Running until Friday, October 23, views are being sought from residents on the draft vision, objectives and policy themes that will inform the draft Newbiggin Neighbourhood Plan.
The consultation document will be delivered to every household/business in the parish and will also be available online, with everyone encouraged to respond.
In the spring of last year, the steering group for the Newbiggin plan asked for feedback on the ‘big issues’ and six are set out in the consultation.
They are – A clear separation of settlements to enhance the character and distinctiveness of Newbiggin; New ‘wildlife corridors’ to protect natural habitats, incorporating sustainable drainage for the Ashington developments and former Alcan ash lagoons; Regeneration of the town through endorsing employment and providing appropriate infrastructure and start-up units; Improved visitor attractions are needed to sustain visitor growth and contribute to commercial sustainability; Improved pedestrian and cycle routes to public transport and a new link road to the strategic network from Woodhorn Roundabout; Housing growth and improved choice to retain and attract families.
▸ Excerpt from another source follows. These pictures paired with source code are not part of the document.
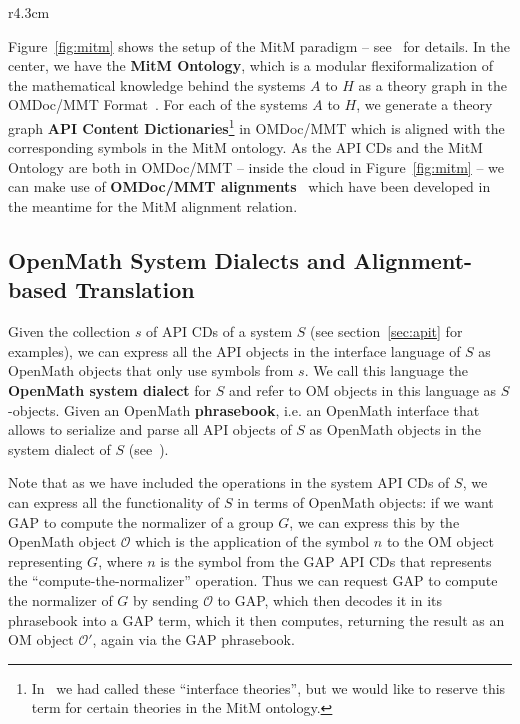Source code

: \begin{wrapfigure}r{4.3cm}\vspace*{-2em}
  \vspace*{-1em}
  \caption{MitM Paradigm}\label{fig:mitm}\vspace*{-1.5em}
\end{wrapfigure}
Figure~\ref{fig:mitm} shows the setup of the MitM paradigm -- see~\cite{DehKohKon:iop16}
for details. In the center, we have the \textbf{MitM Ontology}, which is a modular
flexiformalization of the mathematical knowledge behind the systems $A$ to $H$ as a theory
graph in the OMDoc/MMT Format~\cite{Kohlhase:OMDoc1.2,RabKoh:WSMSML13,uniformal:on}. For
each of the systems $A$ to $H$, we generate a theory graph \textbf{API Content
  Dictionaries}\footnote{In~\cite{DehKohKon:iop16} we had called these ``interface
  theories'', but we would like to reserve this term for certain theories in the MitM
  ontology.}
in OMDoc/MMT which is aligned with the corresponding symbols in the MitM ontology. As the
API CDs and the MitM Ontology are both in OMDoc/MMT -- inside the cloud in
Figure~\ref{fig:mitm} -- we can make use of \textbf{OMDoc/MMT
  alignments}~\cite{MueGauKal:cacfms17} which have been developed in the meantime for the
MitM alignment relation.

\subsection{OpenMath System Dialects and Alignment-based Translation}\label{sec:mitm:dialect}

Given the collection $s$ of API CDs of a system $S$ (see section~\ref{sec:apit} for
examples), we can express all the API objects in the interface language of $S$ as OpenMath
objects that only use symbols from $s$. 
We call this language the \textbf{OpenMath system dialect} for $S$ and refer to OM objects in this language as $S$-objects.
Given an OpenMath \textbf{phrasebook}, i.e. an OpenMath interface that allows to serialize
and parse all API objects of $S$ as OpenMath objects in the system dialect of $S$ (see~\cite[Section
1.5]{BusCapCar:2oms04}).

Note that as we have included the operations in the system API CDs of $S$, we can express all the functionality of $S$ in terms of OpenMath objects: if we want GAP to compute the normalizer of a group $G$, we can express this by the OpenMath object $\mathcal{O}$ which is the application of the symbol $n$ to the OM object representing $G$, where $n$ is the symbol from the GAP API CDs that represents the ``compute-the-normalizer'' operation. 
Thus we can request GAP to compute the normalizer of $G$ by sending $\mathcal{O}$ to GAP, which then decodes it in its phrasebook into a GAP term, which it then computes, returning the result as an OM object $\mathcal{O}'$, again via the GAP phrasebook.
These, in turn, have shaped the proposed vision: ‘By 2036, Newbiggin-by-the-Sea will be successful, thriving and sustainable. A place where people want to live and work because of the rich and distinctive environment, range of services and facilities, leisure opportunities, as well as access to high-quality housing, employment and protected open spaces with linked wildlife corridors.
‘New employment opportunities have reduced the number of residents commuting out of the town for employment and they have access to sustainable modes of transport.
‘The town centre is vibrant, with a range of shops, social and leisure facilities. These services, facilities and leisure opportunities are now fully accessible, contributing to health and well-being and have resulted in a growth in visitor numbers who support the success of the local economy.
‘New development ensures the protection and enhancement of the area and safeguards the amenity of the local community.’
Neighbourhood plans are the most local level of the planning system, sitting beneath the county-wide Local Plan, which is currently subject to examination by planning inspectors, and the National Planning Policy Framework (NPPF).
The town council considers that there is a need to review current housing allocations and an independent local housing needs assessment is currently being carried out. This will be subject to a separate consultation later this year.